Lorsqu’il rapproche les liaisons neuromusculaires et le circuit électrique d’une sonnette, Fritz Kahn s’impose incontestablement comme le Francis Picabia de la vulgarisation scientifique. En témoigne le titre de sa plus célèbre affiche, le corps humain est selon lui un amusant palais de l’industrie bien plus qu’une inquiétante machine automatique à la Julien Offray de La Mettrie ou encore à la Descartes.

Il est le Yves Tanguy de la bactériologie quand il livre ses « paysages glandulaires », il est le Giorgio De Chirico de l’anatomie quand il tâche d’éclairer la complexité de notre squelette en s’emparant de l’histoire de l’architecture :

« Les principales formes des os humains présentent une correspondance frappante avec les grands types de constructions et d’appuis techniques : os cuboïde, plaque osseuse, os en forme de colonne, fémur en forme de grue, coupole du crâne, bassin en
forme de voûte. »

Ce seront d’ailleurs souvent des architectes (Roman Rechn, Fritz Schüle, etc.) qui auront la tâche de faire aboutir graphiquement les premiers schémas de principe et les esquisses de Fritz Kahn.

Mais, médecin pédagogue plus qu’artiste, son véritable alter ego appartient sûrement à une toute autre histoire comme le souligne encore Steven Heller :

« Fritz Kahn et Otto Neurath […] ont été les deux moitiés du même camembert.

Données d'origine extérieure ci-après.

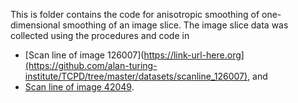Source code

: This is folder contains the code for anisotropic smoothing of one-dimensional smoothing of an image slice. The image slice data was collected using the procedures and code in 
  - [Scan line of image 126007](https://link-url-here.org](https://github.com/alan-turing-institute/TCPD/tree/master/datasets/scanline_126007), and
  - [Scan line of image 42049](https://github.com/alan-turing-institute/TCPD/tree/master/datasets/scanline_42049).
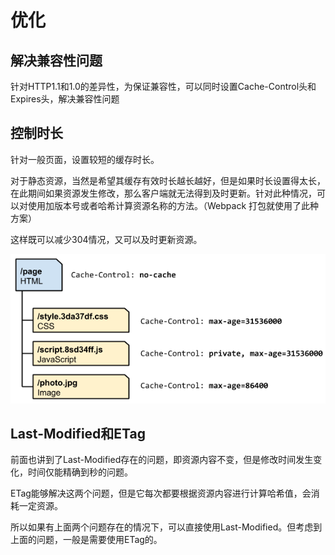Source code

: # 优化

## 解决兼容性问题

针对HTTP1.1和1.0的差异性，为保证兼容性，可以同时设置Cache-Control头和Expires头，解决兼容性问题

## 控制时长

针对一般页面，设置较短的缓存时长。

对于静态资源，当然是希望其缓存有效时长越长越好，但是如果时长设置得太长，在此期间如果资源发生修改，那么客户端就无法得到及时更新。针对此种情况，可以对使用加版本号或者哈希计算资源名称的方法。（Webpack 打包就使用了此种方案）

这样既可以减少304情况，又可以及时更新资源。

![](/assets/http-cache-hierarchy.png)

## Last-Modified和ETag

前面也讲到了Last-Modified存在的问题，即资源内容不变，但是修改时间发生变化，时间仅能精确到秒的问题。

ETag能够解决这两个问题，但是它每次都要根据资源内容进行计算哈希值，会消耗一定资源。

所以如果有上面两个问题存在的情况下，可以直接使用Last-Modified。但考虑到上面的问题，一般是需要使用ETag的。

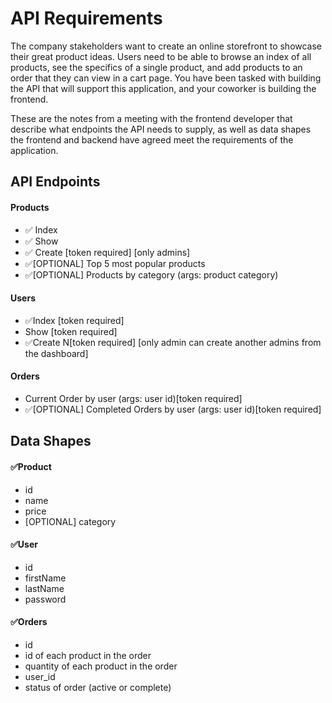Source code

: # API Requirements
The company stakeholders want to create an online storefront to showcase their great product ideas. Users need to be able to browse an index of all products, see the specifics of a single product, and add products to an order that they can view in a cart page. You have been tasked with building the API that will support this application, and your coworker is building the frontend.

These are the notes from a meeting with the frontend developer that describe what endpoints the API needs to supply, as well as data shapes the frontend and backend have agreed meet the requirements of the application. 

## API Endpoints
#### Products
- ✅ Index 
- ✅ Show
- ✅ Create [token required] [only admins]
- ✅[OPTIONAL] Top 5 most popular products 
- ✅[OPTIONAL] Products by category (args: product category)

#### Users
- ✅Index [token required]
- Show [token required]
- ✅Create N[token required] [only admin can create another admins from the dashboard]

#### Orders
- Current Order by user (args: user id)[token required]
- ✅[OPTIONAL] Completed Orders by user (args: user id)[token required]

## Data Shapes
#### ✅Product
-  id
- name
- price
- [OPTIONAL] category

#### ✅User
- id
- firstName
- lastName
- password

#### ✅Orders
- id
- id of each product in the order
- quantity of each product in the order
- user_id
- status of order (active or complete)

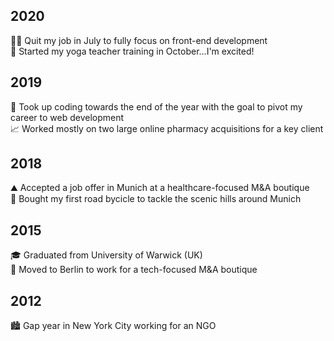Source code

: ## 2020

🧑‍💻 Quit my job in July to fully focus on front-end development <br />
🧘 Started my yoga teacher training in October...I'm excited!

## 2019

🤖 Took up coding towards the end of the year with the goal to pivot my career to web development <br />
📈 Worked mostly on two large online pharmacy acquisitions for a key client

## 2018

⛰️ Accepted a job offer in Munich at a healthcare-focused M&A boutique <br />
🚴 Bought my first road bycicle to tackle the scenic hills around Munich

## 2015

🎓 Graduated from University of Warwick (UK) <br />
🎉 Moved to Berlin to work for a tech-focused M&A boutique

## 2012

🏙 Gap year in New York City working for an NGO <br />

Bien qu’ils ne se soient sans doute jamais rencontrés, tous deux ont passionnément cherché à concevoir un langage spécifique du design graphique pour raser la tour de Babel des jargons spécialisés. »

Aussi, saluons le travail de compilation et d’organisation brillamment mené par Uta von Debschitz (formée à l’architecture) et son frère Thilo (designer graphique) pour le compte des éditions Taschen. Proche des descendants de Fritz Khan, ils ont pu mettre la main sur un certain nombre de brouillons inédits, d’articles oubliés, d’éditions originales, etc. Ils en reproduisent ici, sur près de 400 pages, leurs couvertures, certaines doubles pages ou encore des fragments focalisant sur ces illustrations « apparemment incongrues » qui ont valu à Fritz Kahn :

« le franc mépris de certains esprits scientifiques ».

Loin de ceux-là, Albert Einstein en avait au contraire une « high opinion ». Comme le prouve une lettre reproduite dans cet ouvrage, c’est lui-même qui s’est chargé, en 1940, de faire venir Fritz Kahn sur le sol américain pour le protéger des nazis, ceux-ci ayant notamment classé ses productions parmi les « écrits nuisibles et indésirables ».

« Adieu, royaume des hommes ! Nous voici au pays enchanté de la vérité que vous enjambez d’un pas frustre, géants ignares, et nous partons vers des prodiges, d’authentiques prodiges », leur répondait-il – par anticipation – en 1923 dans le Voyage féérique sur le courant sanguin.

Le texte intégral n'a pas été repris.